WHAT NEEDS TO BE DONE: Only the lines that contain the string "notifications" belong in the answer; pull them from the records.

PROVIDED RECORDS:
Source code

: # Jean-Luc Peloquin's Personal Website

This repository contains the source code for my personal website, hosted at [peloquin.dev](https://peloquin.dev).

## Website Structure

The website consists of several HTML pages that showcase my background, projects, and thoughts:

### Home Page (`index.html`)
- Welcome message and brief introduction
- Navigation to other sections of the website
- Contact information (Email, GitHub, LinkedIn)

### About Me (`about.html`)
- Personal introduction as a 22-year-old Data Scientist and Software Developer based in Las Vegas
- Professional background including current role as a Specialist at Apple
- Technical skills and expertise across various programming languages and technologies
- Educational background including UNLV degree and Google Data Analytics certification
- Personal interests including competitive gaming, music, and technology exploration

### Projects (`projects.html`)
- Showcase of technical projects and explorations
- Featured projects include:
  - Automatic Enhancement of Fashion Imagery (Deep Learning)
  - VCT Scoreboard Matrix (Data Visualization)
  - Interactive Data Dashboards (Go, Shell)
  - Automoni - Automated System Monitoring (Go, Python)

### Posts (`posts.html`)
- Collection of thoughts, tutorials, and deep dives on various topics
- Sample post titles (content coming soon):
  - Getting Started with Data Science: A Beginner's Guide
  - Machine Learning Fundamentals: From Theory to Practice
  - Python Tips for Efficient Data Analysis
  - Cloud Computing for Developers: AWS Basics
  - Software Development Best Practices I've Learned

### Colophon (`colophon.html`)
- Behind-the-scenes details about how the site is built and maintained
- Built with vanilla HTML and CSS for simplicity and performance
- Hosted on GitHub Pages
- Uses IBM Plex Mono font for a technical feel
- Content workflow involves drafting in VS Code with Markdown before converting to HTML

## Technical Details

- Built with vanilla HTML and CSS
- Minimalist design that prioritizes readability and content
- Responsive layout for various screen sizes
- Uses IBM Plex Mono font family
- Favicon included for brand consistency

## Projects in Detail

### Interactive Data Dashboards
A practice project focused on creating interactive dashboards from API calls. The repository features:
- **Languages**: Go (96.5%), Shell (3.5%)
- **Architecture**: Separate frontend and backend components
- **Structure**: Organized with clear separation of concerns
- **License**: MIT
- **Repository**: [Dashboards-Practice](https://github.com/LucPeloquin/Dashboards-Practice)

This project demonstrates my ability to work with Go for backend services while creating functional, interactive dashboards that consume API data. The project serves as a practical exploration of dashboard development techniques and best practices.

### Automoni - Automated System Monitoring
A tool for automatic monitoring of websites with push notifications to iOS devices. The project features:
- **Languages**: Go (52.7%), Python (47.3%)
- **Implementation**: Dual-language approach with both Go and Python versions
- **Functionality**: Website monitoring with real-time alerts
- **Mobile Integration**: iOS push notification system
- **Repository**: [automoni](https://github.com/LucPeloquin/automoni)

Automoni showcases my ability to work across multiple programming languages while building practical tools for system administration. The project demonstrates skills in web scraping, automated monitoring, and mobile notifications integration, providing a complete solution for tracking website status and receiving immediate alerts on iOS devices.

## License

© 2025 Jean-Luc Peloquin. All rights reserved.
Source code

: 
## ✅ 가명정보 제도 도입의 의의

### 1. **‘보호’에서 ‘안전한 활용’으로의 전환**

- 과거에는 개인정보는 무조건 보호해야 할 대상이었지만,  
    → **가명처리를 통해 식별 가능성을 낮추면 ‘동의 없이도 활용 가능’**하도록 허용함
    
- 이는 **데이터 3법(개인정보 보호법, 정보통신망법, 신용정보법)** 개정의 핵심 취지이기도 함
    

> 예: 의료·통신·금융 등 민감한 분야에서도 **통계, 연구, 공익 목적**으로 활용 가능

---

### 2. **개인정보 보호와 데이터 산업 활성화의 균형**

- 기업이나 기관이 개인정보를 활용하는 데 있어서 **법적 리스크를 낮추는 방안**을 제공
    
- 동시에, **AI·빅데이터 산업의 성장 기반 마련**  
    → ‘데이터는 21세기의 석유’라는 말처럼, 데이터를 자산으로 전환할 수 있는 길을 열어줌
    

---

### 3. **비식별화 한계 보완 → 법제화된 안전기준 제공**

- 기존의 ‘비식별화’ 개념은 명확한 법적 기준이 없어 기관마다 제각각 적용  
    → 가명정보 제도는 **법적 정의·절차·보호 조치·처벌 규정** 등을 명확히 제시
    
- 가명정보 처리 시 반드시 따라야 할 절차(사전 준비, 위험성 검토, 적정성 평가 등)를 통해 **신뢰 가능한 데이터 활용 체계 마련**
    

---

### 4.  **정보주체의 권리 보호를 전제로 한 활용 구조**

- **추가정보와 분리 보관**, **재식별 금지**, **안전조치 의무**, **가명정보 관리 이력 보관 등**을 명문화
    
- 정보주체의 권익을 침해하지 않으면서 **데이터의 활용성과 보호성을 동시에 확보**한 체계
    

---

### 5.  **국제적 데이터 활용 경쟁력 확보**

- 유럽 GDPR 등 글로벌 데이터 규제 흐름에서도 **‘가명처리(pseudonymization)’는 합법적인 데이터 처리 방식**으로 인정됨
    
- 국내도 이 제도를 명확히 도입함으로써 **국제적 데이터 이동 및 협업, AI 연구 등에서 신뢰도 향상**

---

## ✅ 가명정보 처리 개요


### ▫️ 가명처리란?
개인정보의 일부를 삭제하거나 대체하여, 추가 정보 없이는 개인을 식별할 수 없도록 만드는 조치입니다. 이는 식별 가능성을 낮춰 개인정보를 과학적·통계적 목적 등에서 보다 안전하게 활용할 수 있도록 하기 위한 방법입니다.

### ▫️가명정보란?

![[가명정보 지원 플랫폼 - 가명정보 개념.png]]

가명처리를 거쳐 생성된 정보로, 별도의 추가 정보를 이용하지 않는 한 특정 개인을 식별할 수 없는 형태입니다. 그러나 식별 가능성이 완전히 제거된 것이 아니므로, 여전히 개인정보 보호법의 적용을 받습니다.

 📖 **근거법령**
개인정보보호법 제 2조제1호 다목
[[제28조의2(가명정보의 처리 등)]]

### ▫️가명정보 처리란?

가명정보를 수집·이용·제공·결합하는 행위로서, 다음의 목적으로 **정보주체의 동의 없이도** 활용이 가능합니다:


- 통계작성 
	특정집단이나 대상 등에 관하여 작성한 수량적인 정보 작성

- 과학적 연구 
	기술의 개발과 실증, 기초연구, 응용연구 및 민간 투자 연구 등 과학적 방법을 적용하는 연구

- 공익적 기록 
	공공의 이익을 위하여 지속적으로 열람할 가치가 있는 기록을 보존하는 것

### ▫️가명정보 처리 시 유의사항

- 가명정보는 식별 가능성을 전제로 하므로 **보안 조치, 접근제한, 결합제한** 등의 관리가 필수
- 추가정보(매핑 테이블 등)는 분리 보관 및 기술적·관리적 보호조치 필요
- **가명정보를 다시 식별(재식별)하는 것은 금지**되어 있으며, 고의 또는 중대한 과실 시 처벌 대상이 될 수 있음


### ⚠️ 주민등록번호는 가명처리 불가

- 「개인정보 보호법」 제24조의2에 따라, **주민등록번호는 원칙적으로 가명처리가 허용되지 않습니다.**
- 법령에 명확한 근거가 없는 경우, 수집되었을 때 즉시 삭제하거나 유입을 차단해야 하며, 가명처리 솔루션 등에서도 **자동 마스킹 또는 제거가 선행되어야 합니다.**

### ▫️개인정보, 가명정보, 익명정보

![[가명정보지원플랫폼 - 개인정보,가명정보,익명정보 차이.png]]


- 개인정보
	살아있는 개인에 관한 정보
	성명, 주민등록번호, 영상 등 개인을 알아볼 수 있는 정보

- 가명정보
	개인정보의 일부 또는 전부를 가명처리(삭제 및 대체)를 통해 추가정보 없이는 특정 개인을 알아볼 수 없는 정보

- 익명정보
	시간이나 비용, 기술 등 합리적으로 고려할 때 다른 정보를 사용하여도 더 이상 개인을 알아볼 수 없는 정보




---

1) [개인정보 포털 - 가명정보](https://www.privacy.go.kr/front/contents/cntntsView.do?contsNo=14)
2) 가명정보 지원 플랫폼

OUTPUT FOR THIS TASK:
A tool for automatic monitoring of websites with push notifications to iOS devices. The project features:
Automoni showcases my ability to work across multiple programming languages while building practical tools for system administration. The project demonstrates skills in web scraping, automated monitoring, and mobile notifications integration, providing a complete solution for tracking website status and receiving immediate alerts on iOS devices.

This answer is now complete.